By Benito Vila
“So what’s it all mean?” and “Why do we have to learn this stuff?” are common refrains from kids in school at every level.
Parents and educators are always hesitant to tell the truth in answering the first question, that it all means little unless it’s applied and practiced. And few are willing to answer the second unless they have had the joy of discovery, taking the most arcane bits of information and finding a use for them.
This year’s Ross seniors have shown that they are already gaining insight on both questions. Currently there are 52 senior projects on exhibit in the Ross Gallery and the Ross Senior Building, running the gamut from “Map-matics” to “Off the Grid”.
In “Map-matics”, Moss Turpan tracks personal and group behavior in 17 smartly designed posters; in “Off the Grid”, Sylvia Channing and Karen Sanchez chronicle their experience in doing their best to live without modern conveniences.
On the whole, this savvy class, the first brought up entirely in the all-new world of iPhones, iPods and iMacs, demonstrates a comfort with those communication tools and has submitted an inventive set of projects born of equal parts effort, creativity and angst.

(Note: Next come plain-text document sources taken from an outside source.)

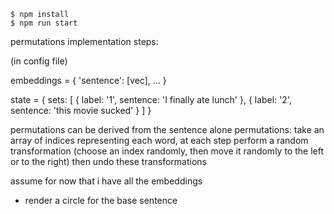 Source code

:     $ npm install
    $ npm run start


permutations implementation steps:

(in config file)

embeddings = {
  'sentence': [vec],
  ...
}

state = {
  sets: [
    {
      label: '1',
      sentence: 'I finally ate lunch'
    },
    {
      label: '2',
      sentence: 'this movie sucked'
    }
  ]
}

permutations can be derived from the sentence alone
permutations: take an array of indices representing each word, at each step perform a random transformation (choose an index randomly, then move it randomly to the left or to the right)
then undo these transformations

assume for now that i have all the embeddings

- render a circle for the base sentence

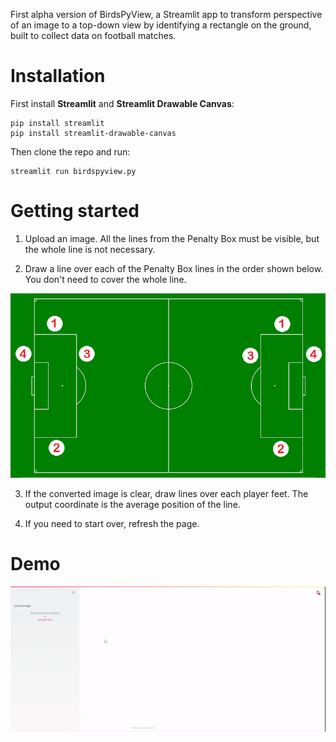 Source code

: First alpha version of BirdsPyView, a Streamlit app to transform perspective of an image to a top-down view by identifying a rectangle on the ground, built to collect data on football matches.

# Installation

First install **Streamlit** and **Streamlit Drawable Canvas**:

    pip install streamlit
    pip install streamlit-drawable-canvas

Then clone the repo and run:

    streamlit run birdspyview.py

# Getting started

1. Upload an image. All the lines from the Penalty Box must be visible, but the whole line is not necessary.

2. Draw a line over each of the Penalty Box lines in the order shown below. You don't need to cover the whole line.

![](BirdsPyView/pitch.png?raw=true)

3. If the converted image is clear, draw lines over each player feet. The output coordinate is the average position of the line.

4. If you need to start over, refresh the page.

# Demo

![](demo.gif?raw=true) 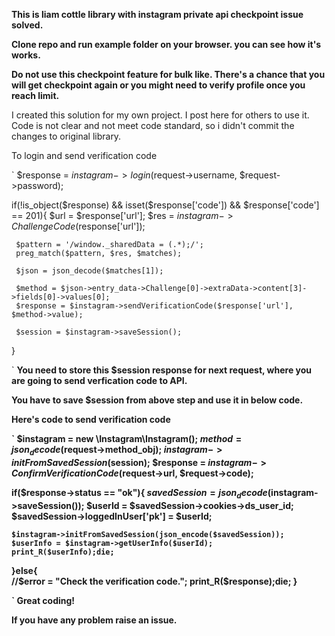 

<b> This is liam cottle library with instagram private api checkpoint issue solved. </b>

<b> Clone repo and run example folder on your browser. you can see how it's works. </b>

<b>Do not use this checkpoint feature for bulk like. There's a chance that you will get checkpoint again or you might need to verify profile once you reach limit.</b>

I created this solution for my own project. I post here for others to use it. Code is not clear and not meet code standard, so i didn't commit the changes to original library.

To login and send verification code

`
$response = $instagram->login($request->username, $request->password);

if(!is_object($response) && isset($response['code']) && $response['code'] == 201){
     $url = $response['url'];
     $res = $instagram->ChallengeCode($response['url']);
 
     $pattern = '/window._sharedData = (.*);/';
     preg_match($pattern, $res, $matches);             

     $json = json_decode($matches[1]);

     $method = $json->entry_data->Challenge[0]->extraData->content[3]->fields[0]->values[0];
     $response = $instagram->sendVerificationCode($response['url'], $method->value);

     $session = $instagram->saveSession();
     
}

`
<b> You need to store this $session response for next request, where you are going to send verfication code to API. <b>
  
You have to save $session from above step and use it in below code.
  
<b>Here's code to send verification code</b>



`
$instagram = new \Instagram\Instagram();
$method = json_decode($request->method_obj);
$instagram->initFromSavedSession($session);
$response = $instagram->ConfirmVerificationCode($request->url, $request->code);

if($response->status == "ok"){
    $savedSession = json_decode($instagram->saveSession());
    $userId  = $savedSession->cookies->ds_user_id;
    $savedSession->loggedInUser['pk'] = $userId;
    
    $instagram->initFromSavedSession(json_encode($savedSession));
    $userInfo = $instagram->getUserInfo($userId);
    print_R($userInfo);die;

}else{       
    //$error = "Check the verification code.";
    print_R($response);die;
}

`
Great coding!

If you have any problem raise an issue.
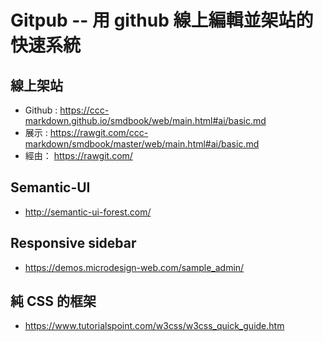 # Gitpub -- 用 github 線上編輯並架站的快速系統

## 線上架站

* Github : https://ccc-markdown.github.io/smdbook/web/main.html#ai/basic.md
* 展示 :  https://rawgit.com/ccc-markdown/smdbook/master/web/main.html#ai/basic.md
* 經由：  <https://rawgit.com/>

## Semantic-UI

* http://semantic-ui-forest.com/


## Responsive sidebar

* https://demos.microdesign-web.com/sample_admin/

## 純 CSS 的框架
* https://www.tutorialspoint.com/w3css/w3css_quick_guide.htm
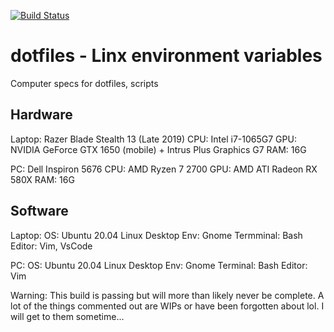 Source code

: [![Build Status](https://travis-ci.com/travis-ci/travis-web.svg?branch=master)](https://travis-ci.com/travis-ci/travis-web)

# dotfiles - Linx environment variables 

Computer specs for dotfiles, scripts

## Hardware 

Laptop:
Razer Blade Stealth 13 (Late 2019)
CPU: Intel i7-1065G7
GPU: NVIDIA GeForce GTX 1650 (mobile) + Intrus Plus Graphics G7
RAM: 16G

PC:
Dell Inspiron 5676 
CPU: AMD Ryzen 7 2700 
GPU: AMD ATI Radeon RX 580X
RAM: 16G

## Software

Laptop:
OS: Ubuntu 20.04 Linux 
Desktop Env: Gnome
Termminal: Bash
Editor: Vim, VsCode

PC: 
OS: Ubuntu 20.04 Linux 
Desktop Env: Gnome
Terminal: Bash 
Editor: Vim


Warning: This build is passing but will more than likely never be complete. A lot of the things commented out are WIPs or have been forgotten about lol. I will get to them sometime...

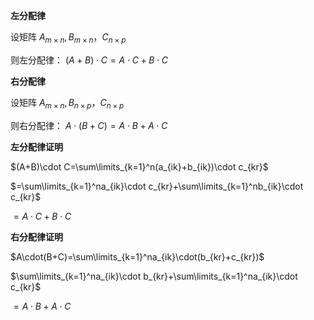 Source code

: **左分配律**    
    
设矩阵 $A_{m\times n}, B_{m\times n}，C_{n\times p}$     
    
则左分配律： $(A+B)\cdot C=A\cdot C+B\cdot C$     
    
**右分配律**    
    
设矩阵 $A_{m\times n}, B_{n\times p}，C_{n\times p}$     
    
则右分配律： $A\cdot(B+C)=A\cdot B+A\cdot C$     
    
**左分配律证明**    
    
 $(A+B)\cdot C=\sum\limits_{k=1}^n(a_{ik}+b_{ik})\cdot c_{kr}$     
    
 $=\sum\limits_{k=1}^na_{ik}\cdot c_{kr}+\sum\limits_{k=1}^nb_{ik}\cdot c_{kr}$     
    
 $=A\cdot C+B\cdot C$     
    
**右分配律证明**    
    
 $A\cdot(B+C)=\sum\limits_{k=1}^na_{ik}\cdot(b_{kr}+c_{kr})$     
    
 $\sum\limits_{k=1}^na_{ik}\cdot b_{kr}+\sum\limits_{k=1}^na_{ik}\cdot c_{kr}$     
    
 $=A\cdot B+A\cdot C$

According to the project syllabus, The Ross School senior projects are intended to “be the culmination of a student’s learning experience.” It is hoped that students should come away with “a deeper insight into themselves as learners and producers.”

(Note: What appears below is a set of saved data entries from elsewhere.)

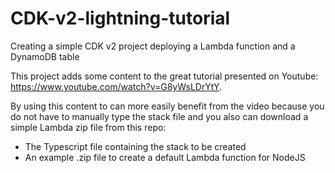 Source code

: # CDK-v2-lightning-tutorial
Creating a simple CDK v2 project deploying a Lambda function and a DynamoDB table

This project adds some content to the great tutorial presented on Youtube: https://www.youtube.com/watch?v=G8yWsLDrYtY.

By using this content to can more easily benefit from the video because you do not have to manually type the stack file and you also can download a simple Lambda zip file from this repo:

* The Typescript file containing the stack to be created
* An example .zip file to create a default Lambda function for NodeJS
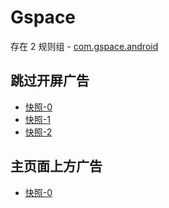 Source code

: # Gspace

存在 2 规则组 - [com.gspace.android](/src/apps/com.gspace.android.ts)

## 跳过开屏广告

- [快照-0](https://gkd-kit.gitee.io/import/12668986)
- [快照-1](https://gkd-kit.gitee.io/import/12668985)
- [快照-2](https://gkd-kit.gitee.io/import/12703037)

## 主页面上方广告

- [快照-0](https://gkd-kit.gitee.io/import/12705339)
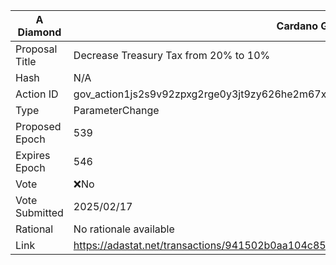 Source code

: | A Diamond      | Cardano Governance Actions                                                                                                              |
| -------------- | --------------------------------------------------------------------------------------------------------------------------------------- |
| Proposal Title | Decrease Treasury Tax from 20% to 10%                                                                                                   |
| Hash           | N/A                                                                      |
| Action ID      | gov_action1js2s9v92zpxg2rge0y3jt9zy626he2m67x9kx9phw4r942kvsn6sqfym0d7                                                                  |
| Type           | ParameterChange                                                                                                                        |
| Proposed Epoch | 539                                                                                                                              |
| Expires Epoch  | 546                                                                                                                              |
| Vote           | ❌No                                                                                                                                   |
| Vote Submitted | 2025/02/17                                                                                                                              |
| Rational       | No rationale available |
|Link|https://adastat.net/transactions/941502b0aa104c850d197923259444d2b57cab7af18b63143775465aaacc84f5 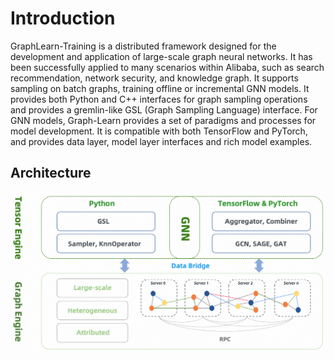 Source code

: # Introduction

GraphLearn-Training  is a distributed framework designed for the development and application of large-scale graph neural networks.
It has been successfully applied to many scenarios within Alibaba, such as search recommendation, network security, and knowledge graph.
It supports sampling on batch graphs, training offline or incremental GNN models.
It provides both Python and C++ interfaces for graph sampling operations and provides a gremlin-like GSL (Graph Sampling Language) interface. For GNN models, Graph-Learn provides a set of paradigms and processes for model development. It is compatible with both TensorFlow and PyTorch, and provides data layer, model layer interfaces and rich model examples.

## Architecture

![architecture](../../images/gl-arch.png)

Among the standout projects are five raising over $40,000 for charities and causes, several pointing out the illogic of ignoring world hunger, climate change and successful indigenous cultures, and several more making comment on the media, fashion and cultural trends that have become so familiar to them.
Many are visually unexpected, such as “Urbanism: A Rebirth of City Planning”, in which Jennifer Ortiz models an efficient urban center on the shores of Georgica Pond and the David Hume-inspired “Simulacra” by Hannah Baker which presents memories in much the random way we recall them.
Some are straightforward but insightful nonetheless, two examples being Nathaniel Oppenheimer’s “Government, Inc.: Financial Aspects of Political History” and Miles Kozatach’s “Flexible Minimalism in Furniture Design.”
None seem to draw visitors in the way “The Wanderers of the Desert” does, Lorcan Jowers installing a full Bedouin tent in the Senior Building lobby, complete with the typical artifacts of that nomadic tribe.
A more detailed overview of the Ross seniors’ work is available on ross.org under the “news” tab. The presentations are available for viewing until mid-March.